На пороге появился Эшбури: он нагнулся, чтобы не задеть головой
— Можно войти?
— Вы уже вошли наполовину, как теперь сказать: нельзя? — улыбнулся Намаз. — Заходите, прошу.
— Я вам не помешал? — спросил Эшбури виновато.
— Нет, ничего, — успокоил друга Намаз. — Я сам хотел вызвать вас. За водой отправили человека?

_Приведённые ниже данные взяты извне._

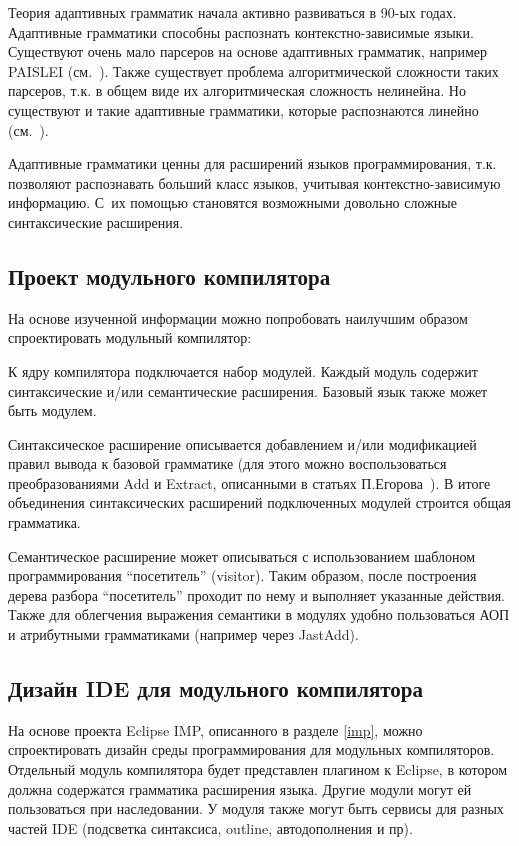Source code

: \documentclass[a4paper,12pt,titlepage]{extarticle}
\begin{document}
Теория адаптивных грамматик начала активно развиваться в 90-ых годах.
Адаптивные грамматики способны распознать контекстно-зависимые языки.
Существуют очень мало парсеров на основе адаптивных грамматик, например PAISLEI
(см.~\cite{paislei}). Также существует проблема алгоритмической сложности таких
парсеров, т.к. в общем виде их алгоритмическая сложность нелинейна. Но
существуют и такие адаптивные грамматики, которые распознаются линейно
(см.~\cite{paislei}).

Адаптивные грамматики ценны для расширений языков программирования, т.к.
позволяют распознавать больший класс языков, учитывая контекстно-зависимую
информацию. С~их помощью становятся возможными довольно сложные синтаксические
расширения.

\subsection{Проект модульного компилятора}
На основе изученной информации можно попробовать наилучшим образом
спроектировать модульный компилятор:

К ядру компилятора подключается набор модулей. Каждый модуль содержит
синтаксические и/или семантические расширения. Базовый язык также может быть
модулем.

Синтаксическое расширение описывается добавлением и/или модификацией правил
вывода к базовой грамматике (для этого можно воспользоваться преобразованиями
Add и Extract, описанными в статьях П.Егорова~\cite{Egor}). В итоге объединения
синтаксических расширений подключенных модулей строится общая грамматика.

Семантическое расширение может описываться с использованием шаблоном
программирования ``посетитель'' (visitor). Таким образом, после построения
дерева разбора ``посетитель'' проходит по нему и выполняет указанные действия.
Также для облегчения выражения семантики в модулях удобно пользоваться АОП и
атрибутными грамматиками (например через JastAdd).

\subsection{Дизайн IDE для модульного компилятора}

На основе проекта Eclipse IMP, описанного в разделе \ref{imp}, можно
спроектировать дизайн среды программирования для модульных компиляторов.
Отдельный модуль компилятора будет представлен плагином к Eclipse, в котором
должна содержатся грамматика расширения языка. Другие модули могут ей
пользоваться при наследовании. У модуля также могут быть сервисы для разных
частей IDE (подсветка синтаксиса, outline, автодополнения и пр).
\end{document}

— Двоих отправил с шестью бурдюками.
— Кто стоит на карауле?
— Хатам и Аваз-кривой.
— Я тысячу раз просил вас не называть Аваза Кривым.
— Но и он зовет меня Столбом.
— Тогда ладно, значит, вы квиты.
— Намазбай, я зашел к вам посоветоваться. Сегодня четверг, как вы знаете, день поминовения усопших. Вон уже сколько времени там и сям мы оставляем могилы своих друзей, погибших за святое дело. Стоило бы помянуть их… Если вы согласны, я дал бы указание приготовиться.
— Надо с Абдукадырхаджой-ака поговорить…
— Он и просил меня пойти к вам. Мулла Булак, Рахим Кары, Мулла Ачилди и сам Абдукадырхаджа-ака вчетвером будут молиться.
— Я согласен. Велите зарезать двух барашков.
— Спасибо, Намазбай.
— Отправьте в ближайший кишлак хурджин серебра, пусть раздадут бедным, вдовам и сиротам, чтоб они поминали в своих молитвах добрым словом шахидов [41] .
— Вот это здорово! — воскликнул довольный Эшбури и стал было пятиться к двери, но столкнулся с входящим Авазом.
41
Шахид — павший за правое дело.
— Вот Столб несчастный, куда ни пойду, всюду дорогу перегораживает! — засмеялся Аваз.
— Конечно, наткнешься, раз уж ты Кривой: куда идешь — не видишь, — тут же парировал Эшбури.
— Я слушаю, Аваз, — сказал Намаз.
— Кенджа Кара прибыл из Каттакургана, пропустить?
— Немедленно!
Немного спустя в дверь просунулось лоснящееся от пота черное лицо Кенджи Кара. Он с таким проворством кинулся под ноги Намаза, что Насиба испуганно вздрогнула, в первую секунду решив, что что-то тяжелое и черное упало с потолка.
— Бек-ака! — простонал Кенджа Кара, размазывая по лицу слезы.
— Что стряслось?
— Не казните — помилуйте!..
— Да говори же, в чем дело!
— Всю дорогу летел, плакал… извелся весь, что несу вам недобрую весть. Боюсь, заговорю — язык мой несчастный отвалится.
— Говори же, иначе я сам вырву твой язык! — взревел Намаз, выходя из себя.
То ли Кенджа Кара и вправду испугался, что Намаз приведет свою угрозу в исполнение, то ли решил, что поиграл достаточно, но у него слезы вмиг иссякли, голос стал сухим, деловым.